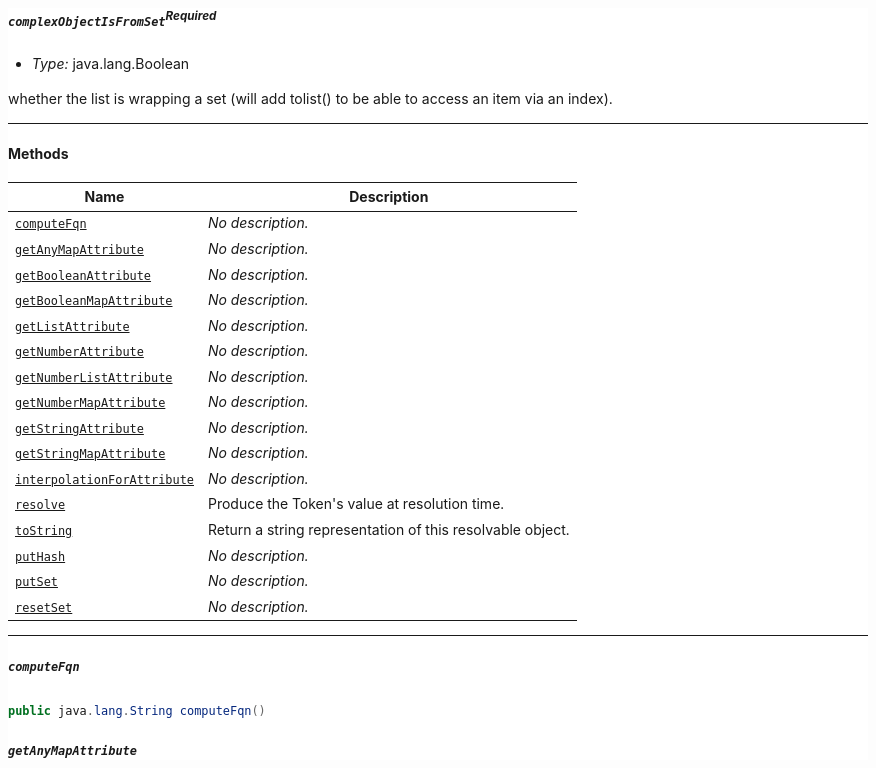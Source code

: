 ##### `complexObjectIsFromSet`<sup>Required</sup> <a name="complexObjectIsFromSet" id="@cdktf/provider-datadog.csmThreatsAgentRule.CsmThreatsAgentRuleActionsOutputReference.Initializer.parameter.complexObjectIsFromSet"></a>

- *Type:* java.lang.Boolean

whether the list is wrapping a set (will add tolist() to be able to access an item via an index).

---

#### Methods <a name="Methods" id="Methods"></a>

| **Name** | **Description** |
| --- | --- |
| <code><a href="#@cdktf/provider-datadog.csmThreatsAgentRule.CsmThreatsAgentRuleActionsOutputReference.computeFqn">computeFqn</a></code> | *No description.* |
| <code><a href="#@cdktf/provider-datadog.csmThreatsAgentRule.CsmThreatsAgentRuleActionsOutputReference.getAnyMapAttribute">getAnyMapAttribute</a></code> | *No description.* |
| <code><a href="#@cdktf/provider-datadog.csmThreatsAgentRule.CsmThreatsAgentRuleActionsOutputReference.getBooleanAttribute">getBooleanAttribute</a></code> | *No description.* |
| <code><a href="#@cdktf/provider-datadog.csmThreatsAgentRule.CsmThreatsAgentRuleActionsOutputReference.getBooleanMapAttribute">getBooleanMapAttribute</a></code> | *No description.* |
| <code><a href="#@cdktf/provider-datadog.csmThreatsAgentRule.CsmThreatsAgentRuleActionsOutputReference.getListAttribute">getListAttribute</a></code> | *No description.* |
| <code><a href="#@cdktf/provider-datadog.csmThreatsAgentRule.CsmThreatsAgentRuleActionsOutputReference.getNumberAttribute">getNumberAttribute</a></code> | *No description.* |
| <code><a href="#@cdktf/provider-datadog.csmThreatsAgentRule.CsmThreatsAgentRuleActionsOutputReference.getNumberListAttribute">getNumberListAttribute</a></code> | *No description.* |
| <code><a href="#@cdktf/provider-datadog.csmThreatsAgentRule.CsmThreatsAgentRuleActionsOutputReference.getNumberMapAttribute">getNumberMapAttribute</a></code> | *No description.* |
| <code><a href="#@cdktf/provider-datadog.csmThreatsAgentRule.CsmThreatsAgentRuleActionsOutputReference.getStringAttribute">getStringAttribute</a></code> | *No description.* |
| <code><a href="#@cdktf/provider-datadog.csmThreatsAgentRule.CsmThreatsAgentRuleActionsOutputReference.getStringMapAttribute">getStringMapAttribute</a></code> | *No description.* |
| <code><a href="#@cdktf/provider-datadog.csmThreatsAgentRule.CsmThreatsAgentRuleActionsOutputReference.interpolationForAttribute">interpolationForAttribute</a></code> | *No description.* |
| <code><a href="#@cdktf/provider-datadog.csmThreatsAgentRule.CsmThreatsAgentRuleActionsOutputReference.resolve">resolve</a></code> | Produce the Token's value at resolution time. |
| <code><a href="#@cdktf/provider-datadog.csmThreatsAgentRule.CsmThreatsAgentRuleActionsOutputReference.toString">toString</a></code> | Return a string representation of this resolvable object. |
| <code><a href="#@cdktf/provider-datadog.csmThreatsAgentRule.CsmThreatsAgentRuleActionsOutputReference.putHash">putHash</a></code> | *No description.* |
| <code><a href="#@cdktf/provider-datadog.csmThreatsAgentRule.CsmThreatsAgentRuleActionsOutputReference.putSet">putSet</a></code> | *No description.* |
| <code><a href="#@cdktf/provider-datadog.csmThreatsAgentRule.CsmThreatsAgentRuleActionsOutputReference.resetSet">resetSet</a></code> | *No description.* |

---

##### `computeFqn` <a name="computeFqn" id="@cdktf/provider-datadog.csmThreatsAgentRule.CsmThreatsAgentRuleActionsOutputReference.computeFqn"></a>

```java
public java.lang.String computeFqn()
```

##### `getAnyMapAttribute` <a name="getAnyMapAttribute" id="@cdktf/provider-datadog.csmThreatsAgentRule.CsmThreatsAgentRuleActionsOutputReference.getAnyMapAttribute"></a>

= Work item =
Each line in the data that holds the word "lang" must be copied.

= Answer box =
- *Type:* java.lang.Boolean
public java.lang.String computeFqn()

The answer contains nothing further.